Exercise directions >>
Where a line below holds the string "Failures", that line goes into the answer.

Data shown >>

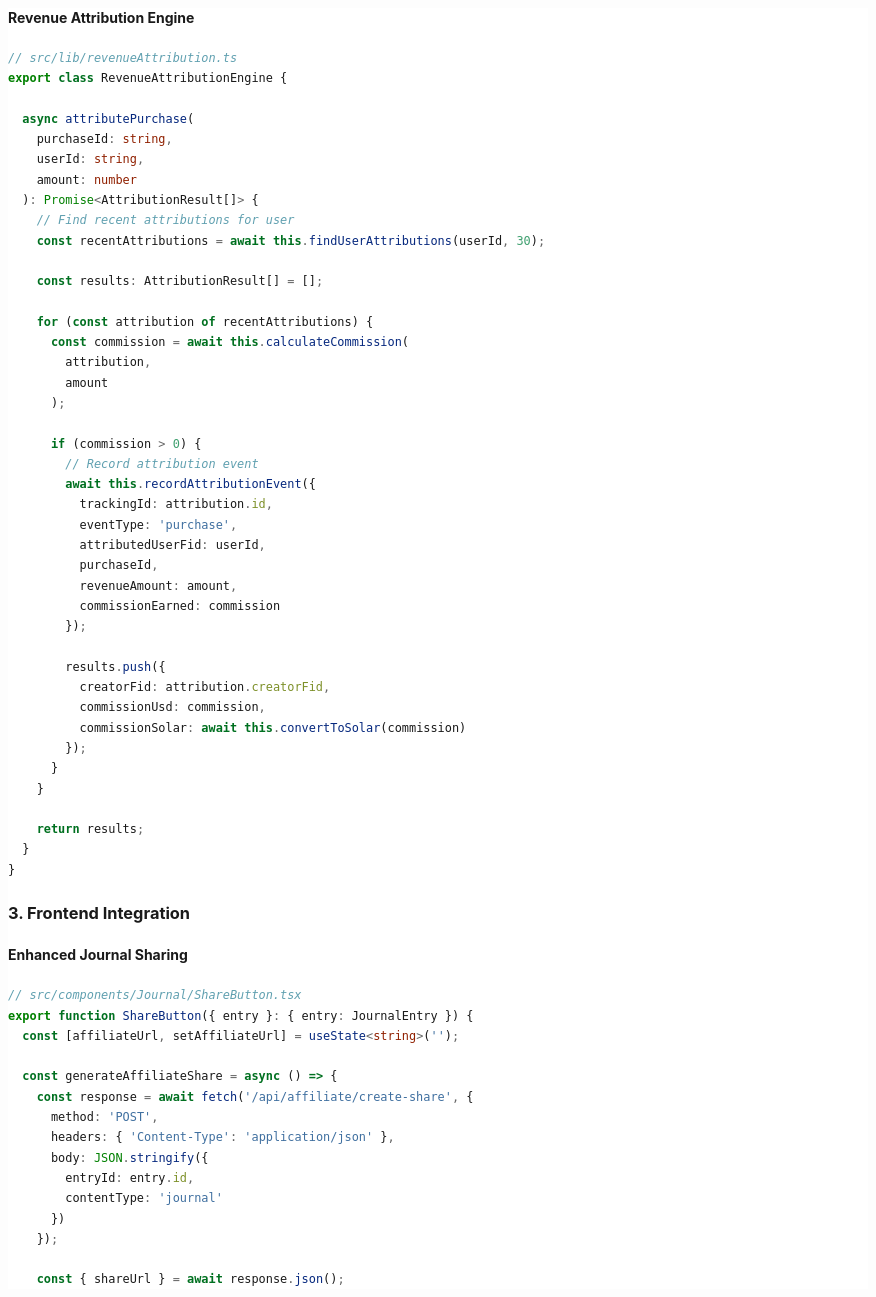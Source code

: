 #### Revenue Attribution Engine
```typescript
// src/lib/revenueAttribution.ts
export class RevenueAttributionEngine {
  
  async attributePurchase(
    purchaseId: string,
    userId: string,
    amount: number
  ): Promise<AttributionResult[]> {
    // Find recent attributions for user
    const recentAttributions = await this.findUserAttributions(userId, 30);
    
    const results: AttributionResult[] = [];
    
    for (const attribution of recentAttributions) {
      const commission = await this.calculateCommission(
        attribution,
        amount
      );
      
      if (commission > 0) {
        // Record attribution event
        await this.recordAttributionEvent({
          trackingId: attribution.id,
          eventType: 'purchase',
          attributedUserFid: userId,
          purchaseId,
          revenueAmount: amount,
          commissionEarned: commission
        });
        
        results.push({
          creatorFid: attribution.creatorFid,
          commissionUsd: commission,
          commissionSolar: await this.convertToSolar(commission)
        });
      }
    }
    
    return results;
  }
}
```

### 3. Frontend Integration

#### Enhanced Journal Sharing
```typescript
// src/components/Journal/ShareButton.tsx
export function ShareButton({ entry }: { entry: JournalEntry }) {
  const [affiliateUrl, setAffiliateUrl] = useState<string>('');
  
  const generateAffiliateShare = async () => {
    const response = await fetch('/api/affiliate/create-share', {
      method: 'POST',
      headers: { 'Content-Type': 'application/json' },
      body: JSON.stringify({
        entryId: entry.id,
        contentType: 'journal'
      })
    });
    
    const { shareUrl } = await response.json();
```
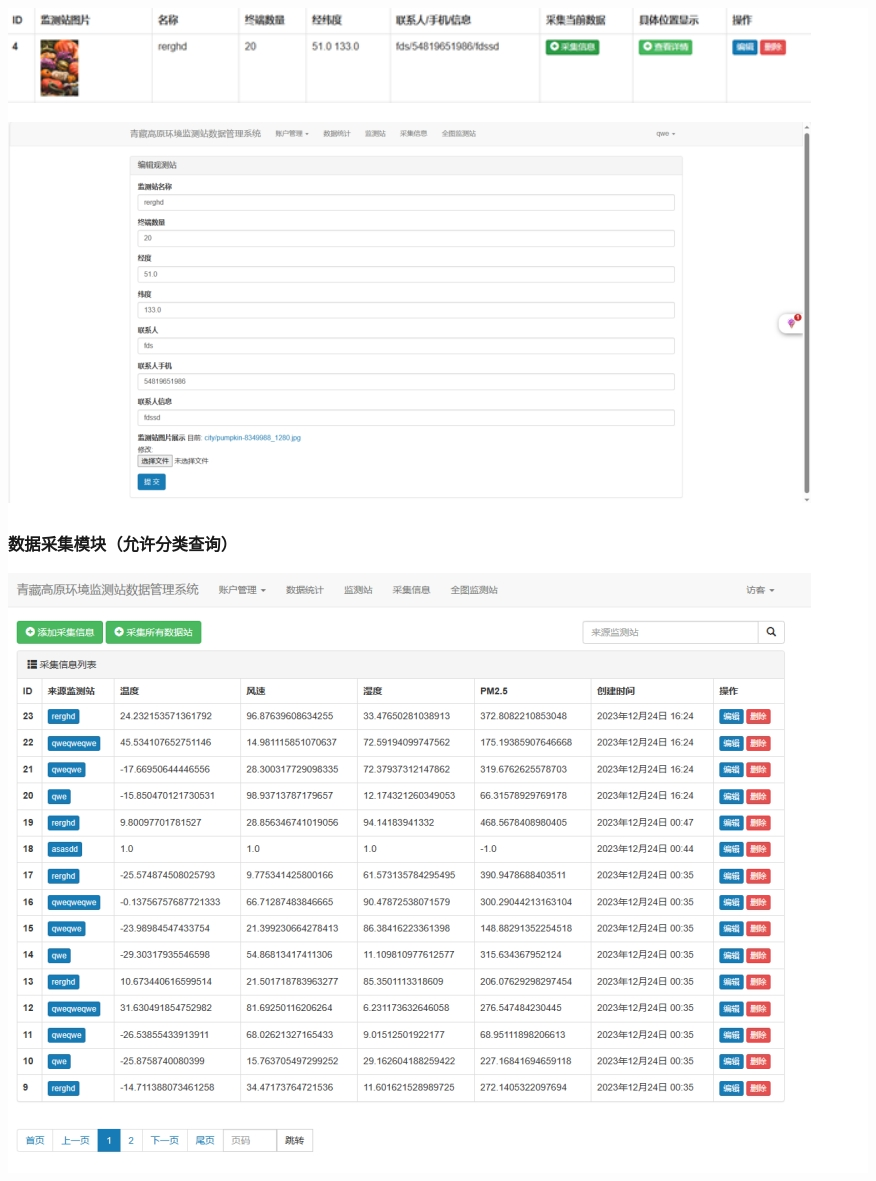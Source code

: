 ![wps20.jpg](README.assets/wps20.jpg)

![wps19.jpg](README.assets/wps19.jpg)

### 数据采集模块（允许分类查询）

![wps4.jpg](README.assets/wps4.jpg)
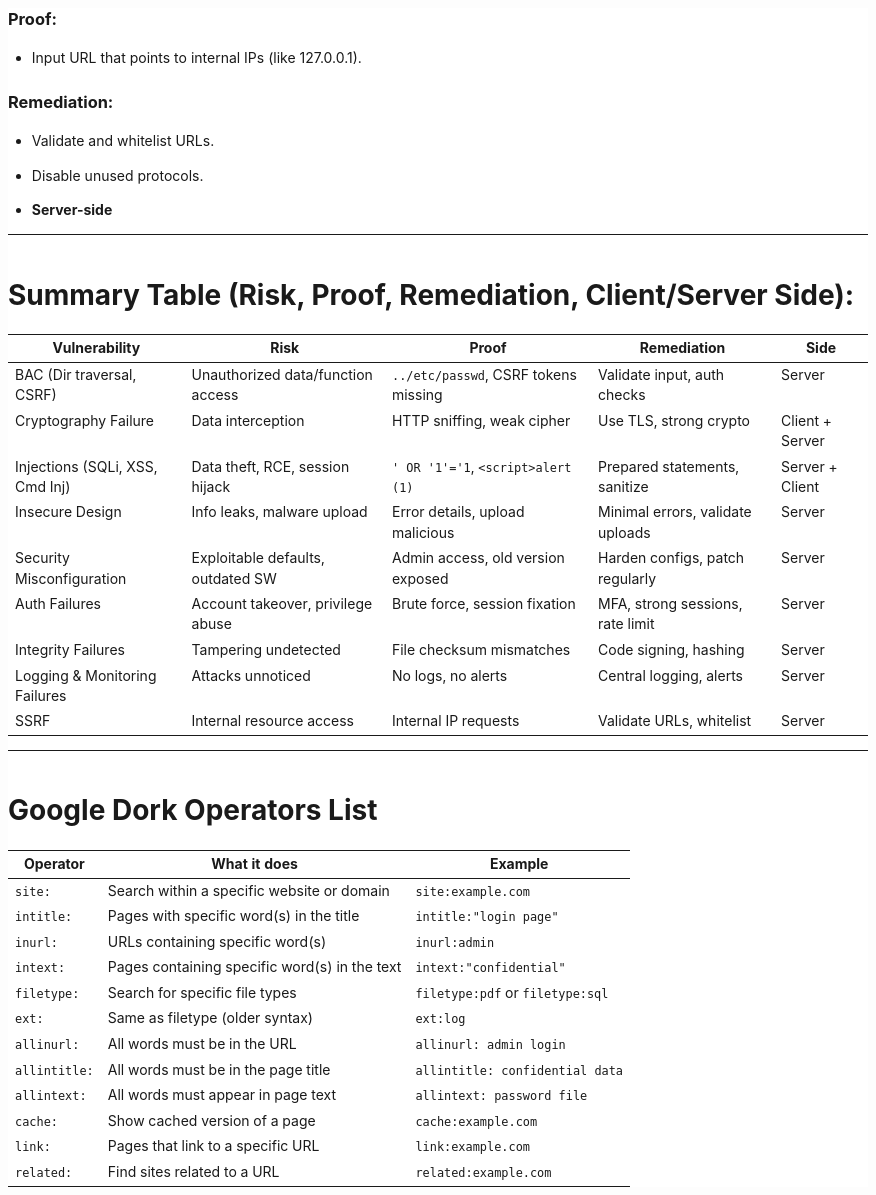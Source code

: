 
### Proof:

- Input URL that points to internal IPs (like 127.0.0.1).
    

### Remediation:

- Validate and whitelist URLs.
    
- Disable unused protocols.
    
- **Server-side**
    

---

# Summary Table (Risk, Proof, Remediation, Client/Server Side):

|Vulnerability|Risk|Proof|Remediation|Side|
|---|---|---|---|---|
|BAC (Dir traversal, CSRF)|Unauthorized data/function access|`../etc/passwd`, CSRF tokens missing|Validate input, auth checks|Server|
|Cryptography Failure|Data interception|HTTP sniffing, weak cipher|Use TLS, strong crypto|Client + Server|
|Injections (SQLi, XSS, Cmd Inj)|Data theft, RCE, session hijack|`' OR '1'='1`, `<script>alert(1)`|Prepared statements, sanitize|Server + Client|
|Insecure Design|Info leaks, malware upload|Error details, upload malicious|Minimal errors, validate uploads|Server|
|Security Misconfiguration|Exploitable defaults, outdated SW|Admin access, old version exposed|Harden configs, patch regularly|Server|
|Auth Failures|Account takeover, privilege abuse|Brute force, session fixation|MFA, strong sessions, rate limit|Server|
|Integrity Failures|Tampering undetected|File checksum mismatches|Code signing, hashing|Server|
|Logging & Monitoring Failures|Attacks unnoticed|No logs, no alerts|Central logging, alerts|Server|
|SSRF|Internal resource access|Internal IP requests|Validate URLs, whitelist|Server|

---
# **Google Dork Operators List**

|Operator|What it does|Example|
|---|---|---|
|`site:`|Search within a specific website or domain|`site:example.com`|
|`intitle:`|Pages with specific word(s) in the title|`intitle:"login page"`|
|`inurl:`|URLs containing specific word(s)|`inurl:admin`|
|`intext:`|Pages containing specific word(s) in the text|`intext:"confidential"`|
|`filetype:`|Search for specific file types|`filetype:pdf` or `filetype:sql`|
|`ext:`|Same as filetype (older syntax)|`ext:log`|
|`allinurl:`|All words must be in the URL|`allinurl: admin login`|
|`allintitle:`|All words must be in the page title|`allintitle: confidential data`|
|`allintext:`|All words must appear in page text|`allintext: password file`|
|`cache:`|Show cached version of a page|`cache:example.com`|
|`link:`|Pages that link to a specific URL|`link:example.com`|
|`related:`|Find sites related to a URL|`related:example.com`|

Exercise output >>
|Auth Failures|Account takeover, privilege abuse|Brute force, session fixation|MFA, strong sessions, rate limit|Server|
|Integrity Failures|Tampering undetected|File checksum mismatches|Code signing, hashing|Server|
|Logging & Monitoring Failures|Attacks unnoticed|No logs, no alerts|Central logging, alerts|Server|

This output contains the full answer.